Menanggapi masalah ini, Nursan Junita, Psikolog dari Yayasan Psikodista Banda Aceh angkat bicara. Menurutnya, pihak rektorat boleh saja berdalih bahwa mereka telah menjalankan kerja dengan baik, namun fakta di lapangan berbicara lain. Dalam kaca matanya, pihak rektorat belum menjalin komunikasi yang baik dengan mahasiswa, artinya wadah mahasiswa untuk menyalurkan aktivitasnya tidak dikontrol dengan baik.

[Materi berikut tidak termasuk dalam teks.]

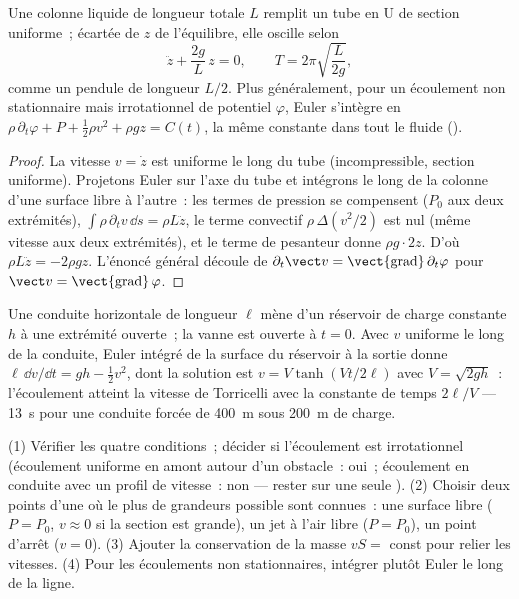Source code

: \begin{proposition}\label{prop:b2:euler-bernoulli:utube}
Une colonne liquide de longueur totale $L$ remplit un tube en U de section uniforme~;
écartée de $z$ de l'équilibre, elle oscille selon
\[
\ddot z + \frac{2g}{L}\,z = 0 , \qquad T = 2\pi\sqrt{\frac{L}{2g}} ,
\]
comme un pendule de longueur $L/2$. Plus généralement, pour un écoulement non stationnaire mais
irrotationnel de potentiel $\varphi$, Euler s'intègre en
$\rho\,\partial_t\varphi + P + \tfrac12\rho v^2 + \rho gz = C(t)$, la même
constante dans tout le fluide ().
\end{proposition}

\begin{proof}
La vitesse $v = \dot z$ est uniforme le long du tube (incompressible,
section uniforme). Projetons Euler sur l'axe du tube et intégrons le long
de la colonne d'une surface libre à l'autre~: les termes de pression se
compensent ($P_0$ aux deux extrémités), $\int\rho\,\partial_tv\,\dd s = \rho L\ddot z$, le
terme convectif $\rho\,\Delta(v^2/2)$ est nul (même vitesse aux deux extrémités),
et le terme de pesanteur donne $\rho g\cdot2z$. D'où $\rho L\ddot z = -2\rho gz$.
L'énoncé général découle de $\partial_t\vect v = \operatorname{\vect{grad}}
\partial_t\varphi$ pour $\vect v = \operatorname{\vect{grad}}\varphi$.
\end{proof}

\begin{example}\label{ex:b2:euler-bernoulli:start}
Une conduite horizontale de longueur $\ell$ mène d'un réservoir de charge
constante $h$ à une extrémité ouverte~; la vanne est ouverte à $t = 0$. Avec $v$ uniforme
le long de la conduite, Euler intégré de la surface du réservoir à la
sortie donne $\ell\,\dd v/\dd t = gh - \tfrac12v^2$, dont la solution est
$v = V\tanh(Vt/2\ell)$ avec $V = \sqrt{2gh}$~: l'écoulement atteint la vitesse de
Torricelli avec la constante de temps $2\ell/V$ --- \qty{13}{s} pour une conduite forcée de
\qty{400}{m} sous \qty{200}{m} de charge.
\end{example}

\begin{method}\label{met:b2:euler-bernoulli:method}
(1) Vérifier les quatre conditions~; décider si l'écoulement est irrotationnel
(écoulement uniforme en amont autour d'un obstacle~: oui~; écoulement en conduite avec un
profil de vitesse~: non --- rester sur une seule ). (2) Choisir deux points
d'une  où le plus de grandeurs possible sont connues~: une surface
libre ($P = P_0$, $v \approx 0$ si la section est grande), un jet à
l'air libre ($P = P_0$), un point d'arrêt ($v = 0$). (3) Ajouter la conservation
de la masse $vS = $ const pour relier les vitesses. (4) Pour les écoulements non
stationnaires, intégrer plutôt Euler le long de la ligne.
\end{method}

”Seharusnya pihak rektorat lebih sering mengontrol dan menjalin komunikasi yang baik dengan mahasiswa, bila perlu pihak rektorat harus memberi satu reward/hadiah bagi mahasiswa yang melihat temannya sedang memakai narkoba dan melaporkannya ke pihak kampus ataupun rektorat. Selain itu, rektorat dapat membuat suatu kurikulum baru tentang narkoba dan dijadikan sebagai mata kuliah wajib bagi mahasiswa semester satu karena biasanya mereka masih dalam usaha mencari jati diri,” jelas Nursan memberikan jalan keluar.
Nursan juga mengingatkan kepada mahasiswa yang sudah paham akan bahaya narkoba, jangan pernah sekali-kali mencoba narkoba dan melaporkan kepada pihak yang bertanggung jawab, jika ada salah satu temannya yang mengkonsumsi narkoba.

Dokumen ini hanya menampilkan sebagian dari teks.